Every line below should be repeated exactly.

(Source data)

--------------------

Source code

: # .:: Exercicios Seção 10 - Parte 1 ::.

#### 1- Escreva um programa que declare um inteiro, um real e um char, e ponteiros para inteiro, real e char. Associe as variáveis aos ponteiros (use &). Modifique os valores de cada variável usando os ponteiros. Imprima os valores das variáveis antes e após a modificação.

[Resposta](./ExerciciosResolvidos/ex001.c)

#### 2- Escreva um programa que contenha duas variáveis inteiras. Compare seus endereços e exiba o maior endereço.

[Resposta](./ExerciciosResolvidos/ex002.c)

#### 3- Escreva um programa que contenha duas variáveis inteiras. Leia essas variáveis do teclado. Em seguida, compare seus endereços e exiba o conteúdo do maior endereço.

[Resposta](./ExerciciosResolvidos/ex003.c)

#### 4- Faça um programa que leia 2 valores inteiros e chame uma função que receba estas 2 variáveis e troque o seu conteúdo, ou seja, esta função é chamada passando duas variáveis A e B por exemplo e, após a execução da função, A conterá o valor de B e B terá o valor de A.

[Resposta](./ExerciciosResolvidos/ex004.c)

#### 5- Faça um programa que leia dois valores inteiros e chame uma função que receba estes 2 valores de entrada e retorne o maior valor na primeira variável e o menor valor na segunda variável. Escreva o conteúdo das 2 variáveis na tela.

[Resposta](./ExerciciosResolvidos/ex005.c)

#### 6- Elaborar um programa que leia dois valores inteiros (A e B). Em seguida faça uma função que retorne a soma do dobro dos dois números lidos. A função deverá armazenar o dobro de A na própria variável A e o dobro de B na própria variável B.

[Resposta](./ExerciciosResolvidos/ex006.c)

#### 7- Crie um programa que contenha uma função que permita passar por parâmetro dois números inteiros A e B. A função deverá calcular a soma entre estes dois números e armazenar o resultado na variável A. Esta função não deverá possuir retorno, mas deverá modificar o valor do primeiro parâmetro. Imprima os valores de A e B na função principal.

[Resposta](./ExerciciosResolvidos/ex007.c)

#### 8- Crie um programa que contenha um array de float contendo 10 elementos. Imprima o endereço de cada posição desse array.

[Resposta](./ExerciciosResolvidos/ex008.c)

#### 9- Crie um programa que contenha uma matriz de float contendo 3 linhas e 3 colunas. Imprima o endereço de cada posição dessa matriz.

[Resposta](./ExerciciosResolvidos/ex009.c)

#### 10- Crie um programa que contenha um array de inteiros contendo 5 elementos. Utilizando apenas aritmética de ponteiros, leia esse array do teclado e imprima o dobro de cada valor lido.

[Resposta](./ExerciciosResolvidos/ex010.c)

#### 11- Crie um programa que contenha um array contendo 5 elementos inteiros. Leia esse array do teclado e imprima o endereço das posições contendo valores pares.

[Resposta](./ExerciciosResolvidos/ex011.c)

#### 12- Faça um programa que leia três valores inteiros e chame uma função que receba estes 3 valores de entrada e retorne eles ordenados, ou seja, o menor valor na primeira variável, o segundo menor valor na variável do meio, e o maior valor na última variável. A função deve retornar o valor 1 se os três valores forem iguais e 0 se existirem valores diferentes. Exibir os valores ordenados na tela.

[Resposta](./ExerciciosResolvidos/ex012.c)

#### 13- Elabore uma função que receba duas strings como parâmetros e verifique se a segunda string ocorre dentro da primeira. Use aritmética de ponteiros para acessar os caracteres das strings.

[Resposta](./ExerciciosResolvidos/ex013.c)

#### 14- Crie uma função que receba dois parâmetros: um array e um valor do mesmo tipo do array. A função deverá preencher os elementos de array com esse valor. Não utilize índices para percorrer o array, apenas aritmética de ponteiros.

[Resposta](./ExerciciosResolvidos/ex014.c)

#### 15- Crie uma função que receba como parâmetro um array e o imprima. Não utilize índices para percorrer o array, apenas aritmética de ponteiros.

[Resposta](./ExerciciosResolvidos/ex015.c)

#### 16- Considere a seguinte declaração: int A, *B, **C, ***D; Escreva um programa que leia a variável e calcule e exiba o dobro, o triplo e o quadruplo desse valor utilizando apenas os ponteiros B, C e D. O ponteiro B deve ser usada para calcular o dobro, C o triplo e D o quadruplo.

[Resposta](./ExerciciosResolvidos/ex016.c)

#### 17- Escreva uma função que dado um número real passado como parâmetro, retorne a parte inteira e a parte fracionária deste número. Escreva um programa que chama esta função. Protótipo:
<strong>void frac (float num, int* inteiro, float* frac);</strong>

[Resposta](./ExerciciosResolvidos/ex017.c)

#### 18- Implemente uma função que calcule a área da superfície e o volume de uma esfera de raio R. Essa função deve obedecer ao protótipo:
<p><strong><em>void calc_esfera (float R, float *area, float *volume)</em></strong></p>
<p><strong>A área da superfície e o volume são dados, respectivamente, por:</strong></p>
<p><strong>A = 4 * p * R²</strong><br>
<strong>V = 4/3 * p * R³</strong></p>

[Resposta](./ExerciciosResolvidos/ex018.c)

--------------------

§ Task answer
Source code

: # .:: Exercicios Seção 10 - Parte 1 ::.

#### 1- Escreva um programa que declare um inteiro, um real e um char, e ponteiros para inteiro, real e char. Associe as variáveis aos ponteiros (use &). Modifique os valores de cada variável usando os ponteiros. Imprima os valores das variáveis antes e após a modificação.

[Resposta](./ExerciciosResolvidos/ex001.c)

#### 2- Escreva um programa que contenha duas variáveis inteiras. Compare seus endereços e exiba o maior endereço.

[Resposta](./ExerciciosResolvidos/ex002.c)

#### 3- Escreva um programa que contenha duas variáveis inteiras. Leia essas variáveis do teclado. Em seguida, compare seus endereços e exiba o conteúdo do maior endereço.

[Resposta](./ExerciciosResolvidos/ex003.c)

#### 4- Faça um programa que leia 2 valores inteiros e chame uma função que receba estas 2 variáveis e troque o seu conteúdo, ou seja, esta função é chamada passando duas variáveis A e B por exemplo e, após a execução da função, A conterá o valor de B e B terá o valor de A.

[Resposta](./ExerciciosResolvidos/ex004.c)

#### 5- Faça um programa que leia dois valores inteiros e chame uma função que receba estes 2 valores de entrada e retorne o maior valor na primeira variável e o menor valor na segunda variável. Escreva o conteúdo das 2 variáveis na tela.

[Resposta](./ExerciciosResolvidos/ex005.c)

#### 6- Elaborar um programa que leia dois valores inteiros (A e B). Em seguida faça uma função que retorne a soma do dobro dos dois números lidos. A função deverá armazenar o dobro de A na própria variável A e o dobro de B na própria variável B.

[Resposta](./ExerciciosResolvidos/ex006.c)

#### 7- Crie um programa que contenha uma função que permita passar por parâmetro dois números inteiros A e B. A função deverá calcular a soma entre estes dois números e armazenar o resultado na variável A. Esta função não deverá possuir retorno, mas deverá modificar o valor do primeiro parâmetro. Imprima os valores de A e B na função principal.

[Resposta](./ExerciciosResolvidos/ex007.c)

#### 8- Crie um programa que contenha um array de float contendo 10 elementos. Imprima o endereço de cada posição desse array.

[Resposta](./ExerciciosResolvidos/ex008.c)

#### 9- Crie um programa que contenha uma matriz de float contendo 3 linhas e 3 colunas. Imprima o endereço de cada posição dessa matriz.

[Resposta](./ExerciciosResolvidos/ex009.c)

#### 10- Crie um programa que contenha um array de inteiros contendo 5 elementos. Utilizando apenas aritmética de ponteiros, leia esse array do teclado e imprima o dobro de cada valor lido.

[Resposta](./ExerciciosResolvidos/ex010.c)

#### 11- Crie um programa que contenha um array contendo 5 elementos inteiros. Leia esse array do teclado e imprima o endereço das posições contendo valores pares.

[Resposta](./ExerciciosResolvidos/ex011.c)

#### 12- Faça um programa que leia três valores inteiros e chame uma função que receba estes 3 valores de entrada e retorne eles ordenados, ou seja, o menor valor na primeira variável, o segundo menor valor na variável do meio, e o maior valor na última variável. A função deve retornar o valor 1 se os três valores forem iguais e 0 se existirem valores diferentes. Exibir os valores ordenados na tela.

[Resposta](./ExerciciosResolvidos/ex012.c)

#### 13- Elabore uma função que receba duas strings como parâmetros e verifique se a segunda string ocorre dentro da primeira. Use aritmética de ponteiros para acessar os caracteres das strings.

[Resposta](./ExerciciosResolvidos/ex013.c)

#### 14- Crie uma função que receba dois parâmetros: um array e um valor do mesmo tipo do array. A função deverá preencher os elementos de array com esse valor. Não utilize índices para percorrer o array, apenas aritmética de ponteiros.

[Resposta](./ExerciciosResolvidos/ex014.c)

#### 15- Crie uma função que receba como parâmetro um array e o imprima. Não utilize índices para percorrer o array, apenas aritmética de ponteiros.

[Resposta](./ExerciciosResolvidos/ex015.c)

#### 16- Considere a seguinte declaração: int A, *B, **C, ***D; Escreva um programa que leia a variável e calcule e exiba o dobro, o triplo e o quadruplo desse valor utilizando apenas os ponteiros B, C e D. O ponteiro B deve ser usada para calcular o dobro, C o triplo e D o quadruplo.

[Resposta](./ExerciciosResolvidos/ex016.c)

#### 17- Escreva uma função que dado um número real passado como parâmetro, retorne a parte inteira e a parte fracionária deste número. Escreva um programa que chama esta função. Protótipo:
<strong>void frac (float num, int* inteiro, float* frac);</strong>

[Resposta](./ExerciciosResolvidos/ex017.c)

#### 18- Implemente uma função que calcule a área da superfície e o volume de uma esfera de raio R. Essa função deve obedecer ao protótipo:
<p><strong><em>void calc_esfera (float R, float *area, float *volume)</em></strong></p>
<p><strong>A área da superfície e o volume são dados, respectivamente, por:</strong></p>
<p><strong>A = 4 * p * R²</strong><br>
<strong>V = 4/3 * p * R³</strong></p>

[Resposta](./ExerciciosResolvidos/ex018.c)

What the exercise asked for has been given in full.